(Collected data)
=== Section Start ===

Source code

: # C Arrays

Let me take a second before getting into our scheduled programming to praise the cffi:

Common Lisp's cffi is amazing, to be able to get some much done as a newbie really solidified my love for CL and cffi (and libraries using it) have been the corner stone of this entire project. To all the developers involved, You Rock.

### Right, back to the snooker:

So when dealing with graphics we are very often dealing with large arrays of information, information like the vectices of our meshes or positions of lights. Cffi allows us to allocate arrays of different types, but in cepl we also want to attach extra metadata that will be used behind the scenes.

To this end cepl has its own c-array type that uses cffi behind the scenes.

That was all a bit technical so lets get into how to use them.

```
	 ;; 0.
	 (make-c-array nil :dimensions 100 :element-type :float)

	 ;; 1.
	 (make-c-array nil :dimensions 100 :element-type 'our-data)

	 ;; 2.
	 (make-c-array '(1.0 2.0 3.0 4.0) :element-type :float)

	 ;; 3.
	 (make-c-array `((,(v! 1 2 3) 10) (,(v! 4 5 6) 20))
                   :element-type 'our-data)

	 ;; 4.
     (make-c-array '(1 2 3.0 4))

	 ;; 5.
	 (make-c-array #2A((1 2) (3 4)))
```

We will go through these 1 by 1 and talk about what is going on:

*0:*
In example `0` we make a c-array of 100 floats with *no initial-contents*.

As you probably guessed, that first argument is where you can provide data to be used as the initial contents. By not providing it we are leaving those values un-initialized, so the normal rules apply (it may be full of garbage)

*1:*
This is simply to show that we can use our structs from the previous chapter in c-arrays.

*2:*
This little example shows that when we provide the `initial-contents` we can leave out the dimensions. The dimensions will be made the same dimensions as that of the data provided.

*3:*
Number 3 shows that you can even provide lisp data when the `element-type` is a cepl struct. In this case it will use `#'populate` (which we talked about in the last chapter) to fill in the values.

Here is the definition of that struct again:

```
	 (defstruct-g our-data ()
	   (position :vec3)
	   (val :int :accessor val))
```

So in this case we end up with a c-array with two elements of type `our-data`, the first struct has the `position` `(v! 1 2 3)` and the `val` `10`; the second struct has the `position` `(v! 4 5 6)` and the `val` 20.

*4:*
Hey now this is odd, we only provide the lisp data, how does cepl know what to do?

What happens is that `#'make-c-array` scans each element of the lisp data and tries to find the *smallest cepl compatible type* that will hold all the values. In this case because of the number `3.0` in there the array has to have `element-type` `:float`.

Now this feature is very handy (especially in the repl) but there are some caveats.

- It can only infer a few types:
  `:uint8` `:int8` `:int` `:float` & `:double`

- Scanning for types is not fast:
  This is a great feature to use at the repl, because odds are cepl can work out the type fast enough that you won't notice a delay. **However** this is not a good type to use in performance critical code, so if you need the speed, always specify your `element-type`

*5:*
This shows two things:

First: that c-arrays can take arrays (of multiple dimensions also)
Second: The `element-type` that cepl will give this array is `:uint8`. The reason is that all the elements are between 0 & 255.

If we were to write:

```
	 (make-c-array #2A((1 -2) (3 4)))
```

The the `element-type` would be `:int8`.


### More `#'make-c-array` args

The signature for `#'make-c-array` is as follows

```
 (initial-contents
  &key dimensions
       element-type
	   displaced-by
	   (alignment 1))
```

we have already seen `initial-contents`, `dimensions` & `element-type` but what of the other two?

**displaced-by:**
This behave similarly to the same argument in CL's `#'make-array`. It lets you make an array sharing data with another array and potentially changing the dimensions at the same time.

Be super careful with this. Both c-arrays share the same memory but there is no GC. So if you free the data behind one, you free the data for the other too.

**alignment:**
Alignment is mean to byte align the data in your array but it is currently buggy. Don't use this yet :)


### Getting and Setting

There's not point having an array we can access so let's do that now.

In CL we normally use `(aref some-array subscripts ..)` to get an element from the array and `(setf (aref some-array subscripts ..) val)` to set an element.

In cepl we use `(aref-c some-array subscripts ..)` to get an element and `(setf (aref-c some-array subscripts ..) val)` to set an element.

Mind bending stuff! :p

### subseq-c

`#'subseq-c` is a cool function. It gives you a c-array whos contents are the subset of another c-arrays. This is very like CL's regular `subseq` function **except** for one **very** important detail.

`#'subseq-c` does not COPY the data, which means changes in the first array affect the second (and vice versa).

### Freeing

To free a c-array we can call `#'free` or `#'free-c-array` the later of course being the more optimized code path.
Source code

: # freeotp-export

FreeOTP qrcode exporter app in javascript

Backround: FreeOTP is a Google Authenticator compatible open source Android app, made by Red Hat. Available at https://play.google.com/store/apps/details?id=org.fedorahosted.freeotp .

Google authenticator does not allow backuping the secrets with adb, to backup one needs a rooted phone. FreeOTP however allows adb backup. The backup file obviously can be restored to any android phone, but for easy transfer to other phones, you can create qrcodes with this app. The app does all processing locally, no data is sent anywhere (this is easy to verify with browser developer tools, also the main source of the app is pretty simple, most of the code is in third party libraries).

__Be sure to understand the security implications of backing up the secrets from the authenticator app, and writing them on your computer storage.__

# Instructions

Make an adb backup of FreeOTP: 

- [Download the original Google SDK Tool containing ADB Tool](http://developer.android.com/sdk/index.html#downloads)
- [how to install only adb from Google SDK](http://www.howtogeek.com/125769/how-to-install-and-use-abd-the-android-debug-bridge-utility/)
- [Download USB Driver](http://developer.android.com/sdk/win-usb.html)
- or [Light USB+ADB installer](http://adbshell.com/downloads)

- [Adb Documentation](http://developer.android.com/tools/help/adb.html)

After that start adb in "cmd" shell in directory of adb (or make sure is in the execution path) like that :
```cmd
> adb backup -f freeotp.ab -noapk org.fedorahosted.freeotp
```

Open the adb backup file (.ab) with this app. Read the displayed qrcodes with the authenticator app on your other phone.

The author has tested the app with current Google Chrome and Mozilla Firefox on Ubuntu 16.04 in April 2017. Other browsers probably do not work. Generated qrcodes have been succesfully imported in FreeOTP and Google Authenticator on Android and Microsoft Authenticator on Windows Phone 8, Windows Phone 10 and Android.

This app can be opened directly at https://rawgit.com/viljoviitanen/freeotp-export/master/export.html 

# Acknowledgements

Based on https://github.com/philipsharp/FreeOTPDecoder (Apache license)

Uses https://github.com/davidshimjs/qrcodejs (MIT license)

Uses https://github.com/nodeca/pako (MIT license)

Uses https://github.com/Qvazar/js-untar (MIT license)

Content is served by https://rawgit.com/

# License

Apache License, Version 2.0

=== Section End ===

TASK DIRECTIONS:
The first line of the entries above and every line after it, up to and including the line with "### Right, back", should be set down exactly.

SOLUTION TO THE PROBLEM:
Source code

: # C Arrays

Let me take a second before getting into our scheduled programming to praise the cffi:

Common Lisp's cffi is amazing, to be able to get some much done as a newbie really solidified my love for CL and cffi (and libraries using it) have been the corner stone of this entire project. To all the developers involved, You Rock.

### Right, back to the snooker:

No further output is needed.